Dando por sentado que el uniforme no se encontraba entre las prendas que habían pasado por las manos de la señora Matheson, Barbara preguntó quién tenía acceso a la ropa desechada, una vez seleccionada, cortada y metida en bolsas.

La señora Matheson se internó entre los macizos de flores, en persecución de una planta trepadora moteada de diminutas flores amarillas.

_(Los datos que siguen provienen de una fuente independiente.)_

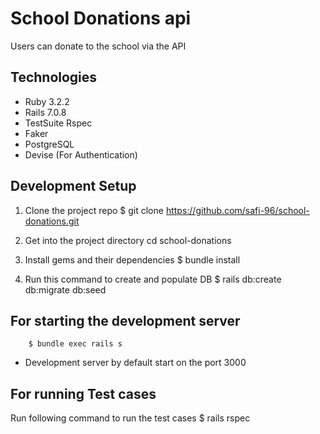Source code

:# School Donations api
Users can donate to the school via the API

## Technologies
* Ruby 3.2.2
* Rails 7.0.8
* TestSuite Rspec
* Faker
* PostgreSQL
* Devise (For Authentication)

## Development Setup
1. Clone the project repo
        $ git clone https://github.com/safi-96/school-donations.git

2. Get into the project directory
        cd school-donations

3. Install gems and their dependencies
        $ bundle install

4. Run this command to create and populate DB
        $ rails db:create db:migrate db:seed

## For starting the development server
        $ bundle exec rails s

* Development server by default start on the port 3000

## For running Test cases
Run following command to run the test cases
    $ rails rspec
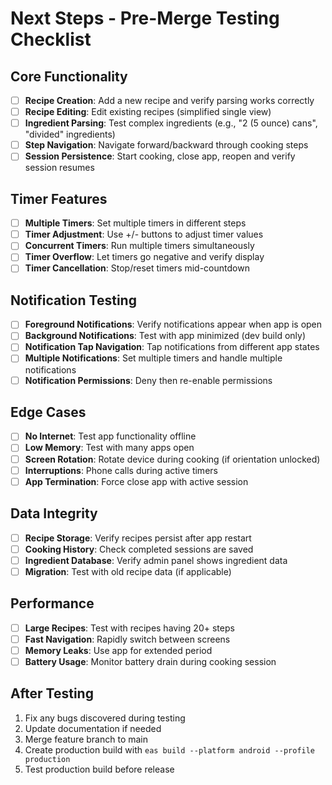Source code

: # Next Steps - Pre-Merge Testing Checklist

## Core Functionality
- [ ] **Recipe Creation**: Add a new recipe and verify parsing works correctly
- [ ] **Recipe Editing**: Edit existing recipes (simplified single view)
- [ ] **Ingredient Parsing**: Test complex ingredients (e.g., "2 (5 ounce) cans", "divided" ingredients)
- [ ] **Step Navigation**: Navigate forward/backward through cooking steps
- [ ] **Session Persistence**: Start cooking, close app, reopen and verify session resumes

## Timer Features
- [ ] **Multiple Timers**: Set multiple timers in different steps
- [ ] **Timer Adjustment**: Use +/- buttons to adjust timer values
- [ ] **Concurrent Timers**: Run multiple timers simultaneously
- [ ] **Timer Overflow**: Let timers go negative and verify display
- [ ] **Timer Cancellation**: Stop/reset timers mid-countdown

## Notification Testing
- [ ] **Foreground Notifications**: Verify notifications appear when app is open
- [ ] **Background Notifications**: Test with app minimized (dev build only)
- [ ] **Notification Tap Navigation**: Tap notifications from different app states
- [ ] **Multiple Notifications**: Set multiple timers and handle multiple notifications
- [ ] **Notification Permissions**: Deny then re-enable permissions

## Edge Cases
- [ ] **No Internet**: Test app functionality offline
- [ ] **Low Memory**: Test with many apps open
- [ ] **Screen Rotation**: Rotate device during cooking (if orientation unlocked)
- [ ] **Interruptions**: Phone calls during active timers
- [ ] **App Termination**: Force close app with active session

## Data Integrity
- [ ] **Recipe Storage**: Verify recipes persist after app restart
- [ ] **Cooking History**: Check completed sessions are saved
- [ ] **Ingredient Database**: Verify admin panel shows ingredient data
- [ ] **Migration**: Test with old recipe data (if applicable)

## Performance
- [ ] **Large Recipes**: Test with recipes having 20+ steps
- [ ] **Fast Navigation**: Rapidly switch between screens
- [ ] **Memory Leaks**: Use app for extended period
- [ ] **Battery Usage**: Monitor battery drain during cooking session

## After Testing
1. Fix any bugs discovered during testing
2. Update documentation if needed
3. Merge feature branch to main
4. Create production build with `eas build --platform android --profile production`
5. Test production build before release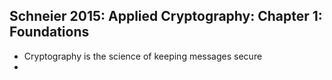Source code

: ## Schneier 2015: Applied Cryptography: Chapter 1: Foundations

* Cryptography is the science of keeping messages secure
* 
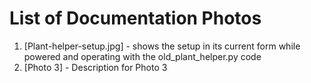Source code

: # List of Documentation Photos

1. [Plant-helper-setup.jpg] - shows the setup in its current form while powered and operating with the              old_plant_helper.py code
2. [Photo 3] - Description for Photo 3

– ¿Acceso a la ropa? Cualquiera, supongo. La guardamos en la cripta, no está cerrada con llave.

– La iglesia tampoco se cierra con llave -añadió el señor Matheson-. No quiero ni oír hablar de ello. Un lugar de culto debería estar a disposición del penitente, el mendigo, el atormentado y el afligido a cualquier hora del día o la noche. Es absurdo esperar que la congregación sienta ganas de rezar según el horario que establezca el vicario, ¿no?